(MATERIAL SHOWN)

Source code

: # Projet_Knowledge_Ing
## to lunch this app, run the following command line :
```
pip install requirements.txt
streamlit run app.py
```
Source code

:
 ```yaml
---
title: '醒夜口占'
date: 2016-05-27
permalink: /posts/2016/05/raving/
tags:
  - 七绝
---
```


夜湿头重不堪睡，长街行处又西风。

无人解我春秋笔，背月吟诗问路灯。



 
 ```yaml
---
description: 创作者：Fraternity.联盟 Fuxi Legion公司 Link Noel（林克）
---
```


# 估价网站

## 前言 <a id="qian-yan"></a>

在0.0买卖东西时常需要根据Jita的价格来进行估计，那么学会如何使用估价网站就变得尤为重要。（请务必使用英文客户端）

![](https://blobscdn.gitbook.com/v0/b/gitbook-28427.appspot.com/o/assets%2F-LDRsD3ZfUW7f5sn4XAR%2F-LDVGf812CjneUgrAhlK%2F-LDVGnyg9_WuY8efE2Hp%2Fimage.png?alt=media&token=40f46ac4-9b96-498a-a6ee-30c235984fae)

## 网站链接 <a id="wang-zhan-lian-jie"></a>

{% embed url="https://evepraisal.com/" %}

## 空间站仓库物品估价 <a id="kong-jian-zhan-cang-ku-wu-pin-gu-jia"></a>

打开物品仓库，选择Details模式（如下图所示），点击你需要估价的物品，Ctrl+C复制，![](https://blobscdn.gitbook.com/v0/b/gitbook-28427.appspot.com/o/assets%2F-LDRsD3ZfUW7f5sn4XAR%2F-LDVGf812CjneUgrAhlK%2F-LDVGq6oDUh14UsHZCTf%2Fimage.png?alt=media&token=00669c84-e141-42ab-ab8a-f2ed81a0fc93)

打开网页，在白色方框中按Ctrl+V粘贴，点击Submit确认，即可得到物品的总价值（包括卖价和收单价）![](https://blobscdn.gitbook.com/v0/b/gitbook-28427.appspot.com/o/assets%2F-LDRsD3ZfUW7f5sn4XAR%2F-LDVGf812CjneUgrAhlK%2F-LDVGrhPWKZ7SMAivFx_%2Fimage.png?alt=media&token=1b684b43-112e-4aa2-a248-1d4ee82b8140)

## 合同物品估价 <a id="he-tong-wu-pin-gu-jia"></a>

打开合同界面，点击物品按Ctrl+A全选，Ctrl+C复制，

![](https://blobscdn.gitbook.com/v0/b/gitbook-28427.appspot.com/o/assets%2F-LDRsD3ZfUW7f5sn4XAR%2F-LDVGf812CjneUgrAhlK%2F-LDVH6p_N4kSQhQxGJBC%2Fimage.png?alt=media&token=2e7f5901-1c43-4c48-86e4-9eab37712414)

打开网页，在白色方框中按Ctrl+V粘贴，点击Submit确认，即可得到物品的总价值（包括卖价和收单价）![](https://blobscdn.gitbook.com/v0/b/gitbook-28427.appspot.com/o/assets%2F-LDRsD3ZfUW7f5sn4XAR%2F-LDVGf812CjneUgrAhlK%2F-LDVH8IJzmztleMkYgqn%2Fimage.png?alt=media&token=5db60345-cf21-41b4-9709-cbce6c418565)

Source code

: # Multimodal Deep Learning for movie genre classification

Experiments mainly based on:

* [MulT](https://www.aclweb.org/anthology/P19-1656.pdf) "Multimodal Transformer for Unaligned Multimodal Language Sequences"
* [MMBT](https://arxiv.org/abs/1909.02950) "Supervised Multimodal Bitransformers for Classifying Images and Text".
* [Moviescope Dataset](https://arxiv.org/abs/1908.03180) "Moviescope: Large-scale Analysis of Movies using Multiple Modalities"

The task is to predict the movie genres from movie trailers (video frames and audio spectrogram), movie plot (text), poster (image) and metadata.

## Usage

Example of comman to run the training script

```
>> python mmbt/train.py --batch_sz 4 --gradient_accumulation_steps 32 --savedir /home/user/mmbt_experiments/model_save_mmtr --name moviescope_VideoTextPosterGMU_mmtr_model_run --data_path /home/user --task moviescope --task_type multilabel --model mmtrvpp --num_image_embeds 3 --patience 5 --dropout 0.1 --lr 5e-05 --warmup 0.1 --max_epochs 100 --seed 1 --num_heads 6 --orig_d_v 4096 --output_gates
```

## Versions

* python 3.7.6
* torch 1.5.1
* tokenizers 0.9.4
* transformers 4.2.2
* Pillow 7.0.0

(End MATERIAL SHOWN)

— WHAT YOU NEED TO DO —
The full set of records is to be written out once more, word for word.

— ANSWER AREA —
Source code

: # Projet_Knowledge_Ing
## to lunch this app, run the following command line :
```
pip install requirements.txt
streamlit run app.py
```
Source code

:
 ```yaml
---
title: '醒夜口占'
date: 2016-05-27
permalink: /posts/2016/05/raving/
tags:
  - 七绝
---
```


夜湿头重不堪睡，长街行处又西风。

无人解我春秋笔，背月吟诗问路灯。



 
 ```yaml
---
description: 创作者：Fraternity.联盟 Fuxi Legion公司 Link Noel（林克）
---
```


# 估价网站

## 前言 <a id="qian-yan"></a>

在0.0买卖东西时常需要根据Jita的价格来进行估计，那么学会如何使用估价网站就变得尤为重要。（请务必使用英文客户端）

![](https://blobscdn.gitbook.com/v0/b/gitbook-28427.appspot.com/o/assets%2F-LDRsD3ZfUW7f5sn4XAR%2F-LDVGf812CjneUgrAhlK%2F-LDVGnyg9_WuY8efE2Hp%2Fimage.png?alt=media&token=40f46ac4-9b96-498a-a6ee-30c235984fae)

## 网站链接 <a id="wang-zhan-lian-jie"></a>

{% embed url="https://evepraisal.com/" %}

## 空间站仓库物品估价 <a id="kong-jian-zhan-cang-ku-wu-pin-gu-jia"></a>

打开物品仓库，选择Details模式（如下图所示），点击你需要估价的物品，Ctrl+C复制，![](https://blobscdn.gitbook.com/v0/b/gitbook-28427.appspot.com/o/assets%2F-LDRsD3ZfUW7f5sn4XAR%2F-LDVGf812CjneUgrAhlK%2F-LDVGq6oDUh14UsHZCTf%2Fimage.png?alt=media&token=00669c84-e141-42ab-ab8a-f2ed81a0fc93)

打开网页，在白色方框中按Ctrl+V粘贴，点击Submit确认，即可得到物品的总价值（包括卖价和收单价）![](https://blobscdn.gitbook.com/v0/b/gitbook-28427.appspot.com/o/assets%2F-LDRsD3ZfUW7f5sn4XAR%2F-LDVGf812CjneUgrAhlK%2F-LDVGrhPWKZ7SMAivFx_%2Fimage.png?alt=media&token=1b684b43-112e-4aa2-a248-1d4ee82b8140)

## 合同物品估价 <a id="he-tong-wu-pin-gu-jia"></a>

打开合同界面，点击物品按Ctrl+A全选，Ctrl+C复制，

![](https://blobscdn.gitbook.com/v0/b/gitbook-28427.appspot.com/o/assets%2F-LDRsD3ZfUW7f5sn4XAR%2F-LDVGf812CjneUgrAhlK%2F-LDVH6p_N4kSQhQxGJBC%2Fimage.png?alt=media&token=2e7f5901-1c43-4c48-86e4-9eab37712414)

打开网页，在白色方框中按Ctrl+V粘贴，点击Submit确认，即可得到物品的总价值（包括卖价和收单价）![](https://blobscdn.gitbook.com/v0/b/gitbook-28427.appspot.com/o/assets%2F-LDRsD3ZfUW7f5sn4XAR%2F-LDVGf812CjneUgrAhlK%2F-LDVH8IJzmztleMkYgqn%2Fimage.png?alt=media&token=5db60345-cf21-41b4-9709-cbce6c418565)

Source code

: # Multimodal Deep Learning for movie genre classification

Experiments mainly based on:

* [MulT](https://www.aclweb.org/anthology/P19-1656.pdf) "Multimodal Transformer for Unaligned Multimodal Language Sequences"
* [MMBT](https://arxiv.org/abs/1909.02950) "Supervised Multimodal Bitransformers for Classifying Images and Text".
* [Moviescope Dataset](https://arxiv.org/abs/1908.03180) "Moviescope: Large-scale Analysis of Movies using Multiple Modalities"

The task is to predict the movie genres from movie trailers (video frames and audio spectrogram), movie plot (text), poster (image) and metadata.

## Usage

Example of comman to run the training script

```
>> python mmbt/train.py --batch_sz 4 --gradient_accumulation_steps 32 --savedir /home/user/mmbt_experiments/model_save_mmtr --name moviescope_VideoTextPosterGMU_mmtr_model_run --data_path /home/user --task moviescope --task_type multilabel --model mmtrvpp --num_image_embeds 3 --patience 5 --dropout 0.1 --lr 5e-05 --warmup 0.1 --max_epochs 100 --seed 1 --num_heads 6 --orig_d_v 4096 --output_gates
```

## Versions

* python 3.7.6
* torch 1.5.1
* tokenizers 0.9.4
* transformers 4.2.2
* Pillow 7.0.0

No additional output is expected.